Which Tool Type for Which Application?
Cold forming is not a one-size-fits-all process – depending on part requirements, production volume, and complexity, different tooling systems are used. But the choice of tool isn’t just about the part itself; it also heavily depends on the available press systems in the plant. Here's an overview of the three most important types:
Progressive Dies – The Pace-Setter for Simple Parts and High Volumes
With progressive dies, everything follows a clear sequence: with each press stroke, the part moves to the next stage – cutting, then punching, bending, or embossing. Each operation happens step by step, station by station. If the part geometry and process allow, multiple forming steps can even be combined in one station – for example, forming and trimming in one go. The sheet metal is fed directly from a coil and pulled into the tool as a continuous strip. This strip automatically transports the part from one forming stage to the next. Only at the very end is the finished part separated from the strip and ejected.

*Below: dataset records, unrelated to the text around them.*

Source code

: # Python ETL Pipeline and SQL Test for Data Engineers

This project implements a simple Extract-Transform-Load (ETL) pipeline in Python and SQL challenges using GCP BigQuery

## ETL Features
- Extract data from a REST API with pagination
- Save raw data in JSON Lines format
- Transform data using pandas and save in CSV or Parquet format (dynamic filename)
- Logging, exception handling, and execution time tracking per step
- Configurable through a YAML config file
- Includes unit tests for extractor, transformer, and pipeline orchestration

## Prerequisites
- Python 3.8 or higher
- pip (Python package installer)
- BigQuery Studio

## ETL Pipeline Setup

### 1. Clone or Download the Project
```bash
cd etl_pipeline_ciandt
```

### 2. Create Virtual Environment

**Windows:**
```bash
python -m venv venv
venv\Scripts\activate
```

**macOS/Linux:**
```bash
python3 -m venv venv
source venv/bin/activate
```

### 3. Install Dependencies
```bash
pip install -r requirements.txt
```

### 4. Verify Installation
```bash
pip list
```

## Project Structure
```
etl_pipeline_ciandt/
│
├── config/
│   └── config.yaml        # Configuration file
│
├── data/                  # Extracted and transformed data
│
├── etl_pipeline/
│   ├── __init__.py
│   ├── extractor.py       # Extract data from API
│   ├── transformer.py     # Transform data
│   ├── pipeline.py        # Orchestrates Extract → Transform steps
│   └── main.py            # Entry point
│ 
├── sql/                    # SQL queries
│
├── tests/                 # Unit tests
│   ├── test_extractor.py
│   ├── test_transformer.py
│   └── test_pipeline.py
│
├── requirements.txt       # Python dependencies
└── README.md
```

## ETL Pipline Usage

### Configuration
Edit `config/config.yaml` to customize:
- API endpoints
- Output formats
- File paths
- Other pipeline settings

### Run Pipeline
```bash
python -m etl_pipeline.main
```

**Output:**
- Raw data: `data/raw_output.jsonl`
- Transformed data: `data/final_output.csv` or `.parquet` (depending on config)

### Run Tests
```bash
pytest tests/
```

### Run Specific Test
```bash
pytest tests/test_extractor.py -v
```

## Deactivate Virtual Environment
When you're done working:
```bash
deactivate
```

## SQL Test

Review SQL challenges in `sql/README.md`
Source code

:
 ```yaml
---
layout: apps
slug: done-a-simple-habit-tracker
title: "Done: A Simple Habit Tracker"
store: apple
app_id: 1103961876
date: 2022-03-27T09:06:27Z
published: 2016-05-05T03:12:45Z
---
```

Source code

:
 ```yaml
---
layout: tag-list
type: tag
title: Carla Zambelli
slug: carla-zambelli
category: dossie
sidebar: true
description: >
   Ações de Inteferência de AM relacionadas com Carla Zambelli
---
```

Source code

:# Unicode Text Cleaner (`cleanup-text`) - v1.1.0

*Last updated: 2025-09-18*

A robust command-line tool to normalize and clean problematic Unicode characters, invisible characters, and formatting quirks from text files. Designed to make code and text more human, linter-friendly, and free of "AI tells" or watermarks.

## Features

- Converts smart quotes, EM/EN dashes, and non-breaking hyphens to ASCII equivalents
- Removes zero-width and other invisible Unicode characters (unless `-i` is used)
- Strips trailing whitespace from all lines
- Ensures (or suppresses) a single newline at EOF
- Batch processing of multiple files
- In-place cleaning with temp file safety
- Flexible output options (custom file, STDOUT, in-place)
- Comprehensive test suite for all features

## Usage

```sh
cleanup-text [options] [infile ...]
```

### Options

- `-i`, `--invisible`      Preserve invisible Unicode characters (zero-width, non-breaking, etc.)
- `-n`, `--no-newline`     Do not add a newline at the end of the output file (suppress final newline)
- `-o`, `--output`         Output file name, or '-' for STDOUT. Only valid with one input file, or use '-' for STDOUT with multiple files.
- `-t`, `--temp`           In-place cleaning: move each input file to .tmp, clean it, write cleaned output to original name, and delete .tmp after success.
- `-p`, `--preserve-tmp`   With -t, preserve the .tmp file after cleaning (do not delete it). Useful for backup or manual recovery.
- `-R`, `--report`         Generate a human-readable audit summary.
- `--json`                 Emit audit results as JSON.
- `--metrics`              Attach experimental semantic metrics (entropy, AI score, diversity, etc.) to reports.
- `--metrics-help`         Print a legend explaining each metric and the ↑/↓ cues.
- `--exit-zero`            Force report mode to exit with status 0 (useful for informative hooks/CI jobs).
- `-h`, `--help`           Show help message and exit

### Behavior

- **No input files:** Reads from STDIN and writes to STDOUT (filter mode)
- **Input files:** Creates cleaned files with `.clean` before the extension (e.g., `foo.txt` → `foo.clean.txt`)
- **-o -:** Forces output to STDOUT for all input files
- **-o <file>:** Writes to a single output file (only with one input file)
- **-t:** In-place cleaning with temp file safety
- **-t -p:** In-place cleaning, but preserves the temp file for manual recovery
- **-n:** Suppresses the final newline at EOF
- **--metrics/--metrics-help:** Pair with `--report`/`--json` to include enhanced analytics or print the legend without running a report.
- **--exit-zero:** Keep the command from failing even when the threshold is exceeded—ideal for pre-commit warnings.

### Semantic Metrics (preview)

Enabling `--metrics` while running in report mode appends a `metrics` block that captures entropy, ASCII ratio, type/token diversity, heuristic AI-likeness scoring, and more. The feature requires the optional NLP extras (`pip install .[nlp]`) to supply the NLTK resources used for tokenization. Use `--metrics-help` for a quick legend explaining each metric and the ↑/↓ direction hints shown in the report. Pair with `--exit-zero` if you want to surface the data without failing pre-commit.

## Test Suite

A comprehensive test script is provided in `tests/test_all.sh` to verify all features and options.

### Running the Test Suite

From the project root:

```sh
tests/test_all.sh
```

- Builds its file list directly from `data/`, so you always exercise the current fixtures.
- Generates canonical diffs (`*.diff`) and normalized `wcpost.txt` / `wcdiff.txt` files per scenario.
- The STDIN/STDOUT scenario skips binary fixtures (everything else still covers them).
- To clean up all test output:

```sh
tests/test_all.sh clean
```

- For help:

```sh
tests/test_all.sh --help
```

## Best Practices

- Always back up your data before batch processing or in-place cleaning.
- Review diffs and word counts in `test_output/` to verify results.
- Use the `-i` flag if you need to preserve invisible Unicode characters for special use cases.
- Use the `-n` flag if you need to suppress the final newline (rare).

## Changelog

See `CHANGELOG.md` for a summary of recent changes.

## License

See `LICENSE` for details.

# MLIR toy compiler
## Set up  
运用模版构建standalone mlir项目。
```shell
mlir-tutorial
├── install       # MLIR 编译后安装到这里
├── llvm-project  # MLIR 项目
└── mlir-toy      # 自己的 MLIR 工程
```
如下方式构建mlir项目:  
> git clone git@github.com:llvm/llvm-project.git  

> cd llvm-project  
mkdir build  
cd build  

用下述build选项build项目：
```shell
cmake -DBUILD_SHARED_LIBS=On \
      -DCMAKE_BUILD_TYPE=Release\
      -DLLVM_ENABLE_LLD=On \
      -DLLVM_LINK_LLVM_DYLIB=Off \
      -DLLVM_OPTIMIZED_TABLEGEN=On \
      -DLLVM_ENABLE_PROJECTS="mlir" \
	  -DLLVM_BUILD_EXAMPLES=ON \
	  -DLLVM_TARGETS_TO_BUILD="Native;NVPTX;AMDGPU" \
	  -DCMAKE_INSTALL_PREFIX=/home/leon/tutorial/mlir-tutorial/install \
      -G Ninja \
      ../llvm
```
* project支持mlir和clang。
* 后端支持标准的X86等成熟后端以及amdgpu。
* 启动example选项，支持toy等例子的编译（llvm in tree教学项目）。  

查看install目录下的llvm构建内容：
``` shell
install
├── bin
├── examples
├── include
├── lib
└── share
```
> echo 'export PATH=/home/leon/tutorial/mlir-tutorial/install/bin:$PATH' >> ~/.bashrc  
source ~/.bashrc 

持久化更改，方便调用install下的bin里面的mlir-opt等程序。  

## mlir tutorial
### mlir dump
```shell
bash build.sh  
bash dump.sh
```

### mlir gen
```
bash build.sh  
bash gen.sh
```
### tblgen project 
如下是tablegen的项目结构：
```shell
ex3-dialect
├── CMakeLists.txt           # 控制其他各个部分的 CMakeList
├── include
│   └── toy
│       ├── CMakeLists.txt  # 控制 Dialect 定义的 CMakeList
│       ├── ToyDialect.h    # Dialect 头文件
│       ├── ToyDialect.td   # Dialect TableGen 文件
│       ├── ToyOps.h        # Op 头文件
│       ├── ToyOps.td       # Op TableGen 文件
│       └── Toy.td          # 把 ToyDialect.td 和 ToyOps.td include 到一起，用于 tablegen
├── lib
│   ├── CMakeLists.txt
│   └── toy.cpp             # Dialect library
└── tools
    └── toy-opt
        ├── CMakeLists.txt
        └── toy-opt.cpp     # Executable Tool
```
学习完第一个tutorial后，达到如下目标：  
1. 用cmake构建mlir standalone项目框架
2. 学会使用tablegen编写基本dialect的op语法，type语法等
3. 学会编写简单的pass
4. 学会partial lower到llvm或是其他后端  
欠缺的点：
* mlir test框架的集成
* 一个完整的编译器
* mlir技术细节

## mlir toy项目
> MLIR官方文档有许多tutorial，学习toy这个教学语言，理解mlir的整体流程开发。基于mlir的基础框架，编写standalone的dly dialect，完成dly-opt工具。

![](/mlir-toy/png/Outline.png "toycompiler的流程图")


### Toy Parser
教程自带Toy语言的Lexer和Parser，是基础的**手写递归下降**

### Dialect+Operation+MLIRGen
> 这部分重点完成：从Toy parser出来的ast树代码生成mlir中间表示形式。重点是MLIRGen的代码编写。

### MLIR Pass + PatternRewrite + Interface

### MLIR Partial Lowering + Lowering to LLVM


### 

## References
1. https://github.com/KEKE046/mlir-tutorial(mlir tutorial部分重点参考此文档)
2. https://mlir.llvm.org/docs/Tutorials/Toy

However, when dealing with highly complex geometries or large part dimensions, this system reaches its limits. Tight space conditions, restricted accessibility, and the fixed strip feed can make certain parts simply unfeasible.
Typically used for:
- Large production volumes
- Simple to moderately complex geometries
- Small to medium-sized parts
- Parts requiring high repeatability
Advantages:
- High output with minimal space requirements
- Very cost-effective for standardized parts
- Process reliability through a continuous operation chain
- Compact design
- Lower press costs due to integrated strip transport
- No separate blank handling required
Transfer Dies – When Things Get Complex
Transfer dies come into play when part geometries are too demanding for traditional progressive die processes – for example, parts with multiple deep-drawing steps, pronounced radii, or asymmetric shapes. Unlike progressive dies, the forming stations in a transfer die setup are physically separated. This allows operations like deep drawing, cutting, punching, or calibrating to be performed one after the other, in a targeted sequence.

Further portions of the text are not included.